Rendered images with source text:
>>>
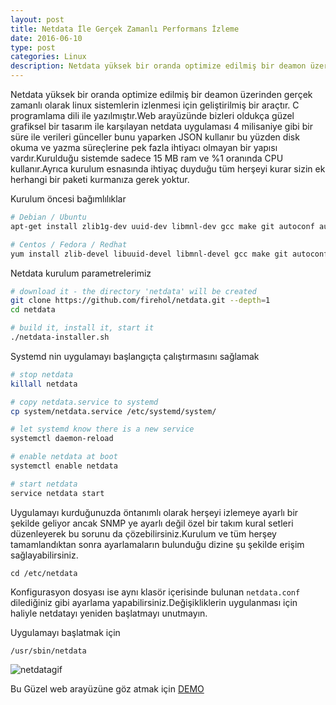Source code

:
 ```yaml
---
layout: post
title: Netdata İle Gerçek Zamanlı Performans İzleme
date: 2016-06-10
type: post
categories: Linux
description: Netdata yüksek bir oranda optimize edilmiş bir deamon üzerinden gerçek zamanlı olarak linux sistemlerin izlenmesi için geliştirilmiş 
---
```


Netdata yüksek bir oranda optimize edilmiş bir deamon üzerinden gerçek zamanlı olarak linux sistemlerin izlenmesi için geliştirilmiş bir araçtır. C programlama dili ile yazılmıştır.Web arayüzünde bizleri oldukça güzel grafiksel bir tasarım ile karşılayan netdata uygulaması 4 milisaniye gibi bir süre ile verileri günceller bunu yaparken JSON kullanır bu yüzden disk okuma ve yazma süreçlerine pek fazla ihtiyacı olmayan bir yapısı vardır.Kurulduğu sistemde sadece 15 MB ram ve %1 oranında CPU kullanır.Ayrıca kurulum esnasında ihtiyaç duyduğu tüm herşeyi kurar sizin ek herhangi bir paketi kurmanıza gerek yoktur.

Kurulum öncesi bağımlılıklar

```bash
# Debian / Ubuntu
apt-get install zlib1g-dev uuid-dev libmnl-dev gcc make git autoconf autogen automake pkg-config

# Centos / Fedora / Redhat
yum install zlib-devel libuuid-devel libmnl-devel gcc make git autoconf autogen automake pkgconfig
```

Netdata kurulum parametrelerimiz

```bash
# download it - the directory 'netdata' will be created
git clone https://github.com/firehol/netdata.git --depth=1
cd netdata

# build it, install it, start it
./netdata-installer.sh
```

Systemd nin uygulamayı başlangıçta çalıştırmasını sağlamak

```bash
# stop netdata
killall netdata

# copy netdata.service to systemd
cp system/netdata.service /etc/systemd/system/

# let systemd know there is a new service
systemctl daemon-reload

# enable netdata at boot
systemctl enable netdata

# start netdata
service netdata start
```

Uygulamayı kurduğunuzda öntanımlı olarak herşeyi izlemeye ayarlı bir şekilde geliyor ancak SNMP ye ayarlı değil özel bir takım kural setleri düzenleyerek bu sorunu da çözebilirsiniz.Kurulum ve tüm herşey tamamlandıktan sonra ayarlamaların bulunduğu dizine şu şekilde erişim sağlayabilirsiniz.

```
cd /etc/netdata
```

Konfigurasyon dosyası ise aynı klasör içerisinde bulunan `netdata.conf` dilediğiniz gibi ayarlama yapabilirsiniz.Değişikliklerin uygulanması için haliyle netdatayı yeniden başlatmayı unutmayın.

Uygulamayı başlatmak için 

```
/usr/sbin/netdata
```

![netdatagif](https://cloud.githubusercontent.com/assets/2662304/14092712/93b039ea-f551-11e5-822c-beadbf2b2a2e.gif)

Bu Güzel web arayüzüne göz atmak için [DEMO](http://netdata.firehol.org/)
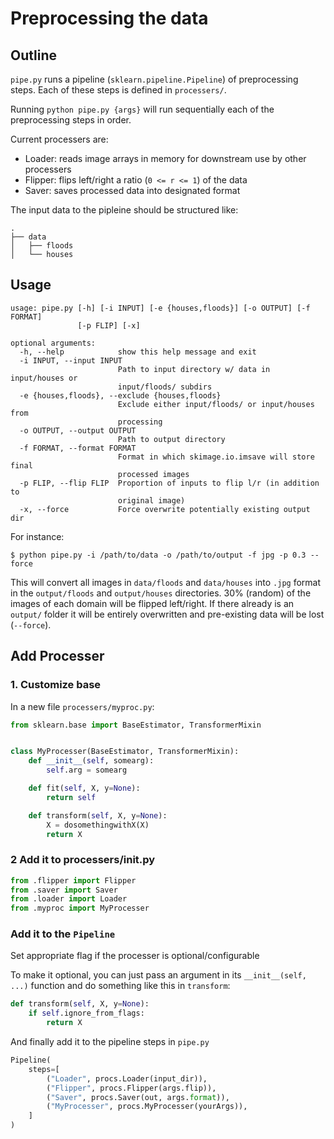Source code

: # Preprocessing the data

## Outline

`pipe.py` runs a pipeline (`sklearn.pipeline.Pipeline`) of preprocessing steps. Each of these steps is defined in `processers/`.

Running `python pipe.py {args}` will run sequentially each of the preprocessing steps in order.

Current processers are:

* Loader: reads image arrays in memory for downstream use by other processers
* Flipper: flips left/right a ratio (`0 <= r <= 1`) of the data 
* Saver: saves processed data into designated format

The input data to the pipleine should be structured like:

```
.
├── data
│   ├── floods
│   └── houses
```

## Usage

```
usage: pipe.py [-h] [-i INPUT] [-e {houses,floods}] [-o OUTPUT] [-f FORMAT]
               [-p FLIP] [-x]

optional arguments:
  -h, --help            show this help message and exit
  -i INPUT, --input INPUT
                        Path to input directory w/ data in input/houses or
                        input/floods/ subdirs
  -e {houses,floods}, --exclude {houses,floods}
                        Exclude either input/floods/ or input/houses from
                        processing
  -o OUTPUT, --output OUTPUT
                        Path to output directory
  -f FORMAT, --format FORMAT
                        Format in which skimage.io.imsave will store final
                        processed images
  -p FLIP, --flip FLIP  Proportion of inputs to flip l/r (in addition to
                        original image)
  -x, --force           Force overwrite potentially existing output dir
```

For instance:

```
$ python pipe.py -i /path/to/data -o /path/to/output -f jpg -p 0.3 --force
```

This will convert all images in `data/floods` and `data/houses` into `.jpg` format in the `output/floods` and `output/houses` directories. 30% (random) of the images of each domain will be flipped left/right. If there already is an `output/` folder it will be entirely overwritten and pre-existing data will be lost (`--force`).

## Add Processer

### 1. Customize base

In a new file `processers/myproc.py`:

```python
from sklearn.base import BaseEstimator, TransformerMixin


class MyProcesser(BaseEstimator, TransformerMixin):
    def __init__(self, somearg):
        self.arg = somearg

    def fit(self, X, y=None):
        return self

    def transform(self, X, y=None):
        X = dosomethingwithX(X)
        return X

```

### 2 Add it to processers/__init__.py

```python
from .flipper import Flipper
from .saver import Saver
from .loader import Loader
from .myproc import MyProcesser
```

### Add it to the `Pipeline`

Set appropriate flag if the processer is optional/configurable

To make it optional, you can just pass an argument in its `__init__(self, ...)` function and do something like this in `transform`:

```python
def transform(self, X, y=None):
    if self.ignore_from_flags:
        return X
```

And finally add it to the pipeline steps in `pipe.py`

```python
Pipeline(
    steps=[
        ("Loader", procs.Loader(input_dir)),
        ("Flipper", procs.Flipper(args.flip)),
        ("Saver", procs.Saver(out, args.format)),
        ("MyProcesser", procs.MyProcesser(yourArgs)),
    ]
)
```

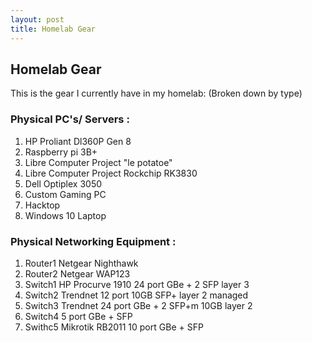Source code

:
 ```yaml
---
layout: post 
title: Homelab Gear 
--- 
```


## Homelab Gear 

This is the gear I currently have in my homelab: 
(Broken down by type) 

### Physical PC's/ Servers :  
 1) HP Proliant Dl360P Gen 8 <br>
 2) Raspberry pi 3B+ <br>
 3) Libre Computer Project "le potatoe" <br>
 4) Libre Computer Project Rockchip RK3830 <br>
 5) Dell Optiplex 3050 <br>
 6) Custom Gaming PC <br>
 7) Hacktop <br>
 8) Windows 10 Laptop <br>

### Physical Networking Equipment : 
  1) Router1 Netgear Nighthawk
  2) Router2 Netgear WAP123
  3) Switch1 HP Procurve 1910 24 port GBe + 2 SFP layer 3
  4) Switch2 Trendnet 12 port 10GB SFP+ layer 2 managed
  5) Switch3 Trendnet 24 port GBe + 2 SFP+m 10GB layer 2
  6) Switch4 5 port GBe + SFP
  7) Swithc5 Mikrotik RB2011 10 port GBe + SFP 
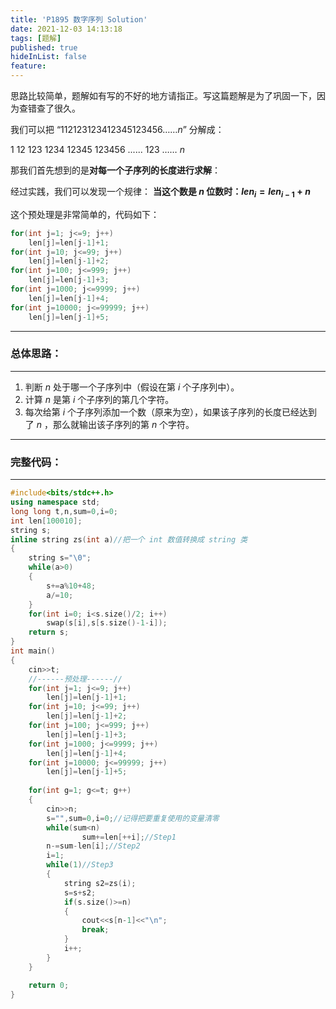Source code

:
 ```yaml
---
title: 'P1895 数字序列 Solution'
date: 2021-12-03 14:13:18
tags: [题解]
published: true
hideInList: false
feature: 
---
```

思路比较简单，题解如有写的不好的地方请指正。写这篇题解是为了巩固一下，因为查错查了很久。
<!-- more -->

我们可以把 “$112123123412345123456……n$” 分解成：

$1$ $12$ $123$ $1234$ $12345$ $123456$ $......$ $123$ $……$ $n$

那我们首先想到的是**对每一个子序列的长度进行求解**：

经过实践，我们可以发现一个规律：
**当这个数是 $n$ 位数时：$len_i=len_{i-1}+n$**

这个预处理是非常简单的，代码如下：

```cpp
for(int j=1; j<=9; j++) 
	len[j]=len[j-1]+1;
for(int j=10; j<=99; j++) 
	len[j]=len[j-1]+2;
for(int j=100; j<=999; j++) 
	len[j]=len[j-1]+3;
for(int j=1000; j<=9999; j++) 
	len[j]=len[j-1]+4;
for(int j=10000; j<=99999; j++)
	len[j]=len[j-1]+5;
```


------------


### 总体思路：
---
1. 判断 $n$ 处于哪一个子序列中（假设在第 $i$ 个子序列中）。
2. 计算 $n$ 是第 $i$ 个子序列的第几个字符。
3. 每次给第 $i$ 个子序列添加一个数（原来为空），如果该子序列的长度已经达到了 $n$ ，那么就输出该子序列的第 $n$ 个字符。

---
### 完整代码：
---
```cpp 
#include<bits/stdc++.h>
using namespace std;
long long t,n,sum=0,i=0;
int len[100010];
string s;
inline string zs(int a)//把一个 int 数值转换成 string 类 
{
	string s="\0";
	while(a>0)
	{
		s+=a%10+48;
		a/=10;
	}
	for(int i=0; i<s.size()/2; i++)
		swap(s[i],s[s.size()-1-i]);
	return s;
}
int main()
{
	cin>>t;
	//------预处理------// 
	for(int j=1; j<=9; j++)
		len[j]=len[j-1]+1;
	for(int j=10; j<=99; j++) 
		len[j]=len[j-1]+2;
	for(int j=100; j<=999; j++)
		len[j]=len[j-1]+3;
	for(int j=1000; j<=9999; j++) 
		len[j]=len[j-1]+4;
	for(int j=10000; j<=99999; j++) 
		len[j]=len[j-1]+5;
		
	for(int g=1; g<=t; g++)
	{
		cin>>n;
		s="",sum=0,i=0;//记得把要重复使用的变量清零 
		while(sum<n) 
        		sum+=len[++i];//Step1 
		n-=sum-len[i];//Step2
		i=1;
		while(1)//Step3
		{
			string s2=zs(i);
			s=s+s2;
			if(s.size()>=n)
			{
				cout<<s[n-1]<<"\n";
				break;
			}
			i++;
		}	
	}

	return 0;
}
```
<<<
Set down precisely the lines above between the line holding "### Physical PC's/" and the line holding "3) Switch1 HP", inclusive, and nothing beyond them.

### Physical PC's/ Servers :  
 1) HP Proliant Dl360P Gen 8 <br>
 2) Raspberry pi 3B+ <br>
 3) Libre Computer Project "le potatoe" <br>
 4) Libre Computer Project Rockchip RK3830 <br>
 5) Dell Optiplex 3050 <br>
 6) Custom Gaming PC <br>
 7) Hacktop <br>
 8) Windows 10 Laptop <br>

### Physical Networking Equipment : 
  1) Router1 Netgear Nighthawk
  2) Router2 Netgear WAP123
  3) Switch1 HP Procurve 1910 24 port GBe + 2 SFP layer 3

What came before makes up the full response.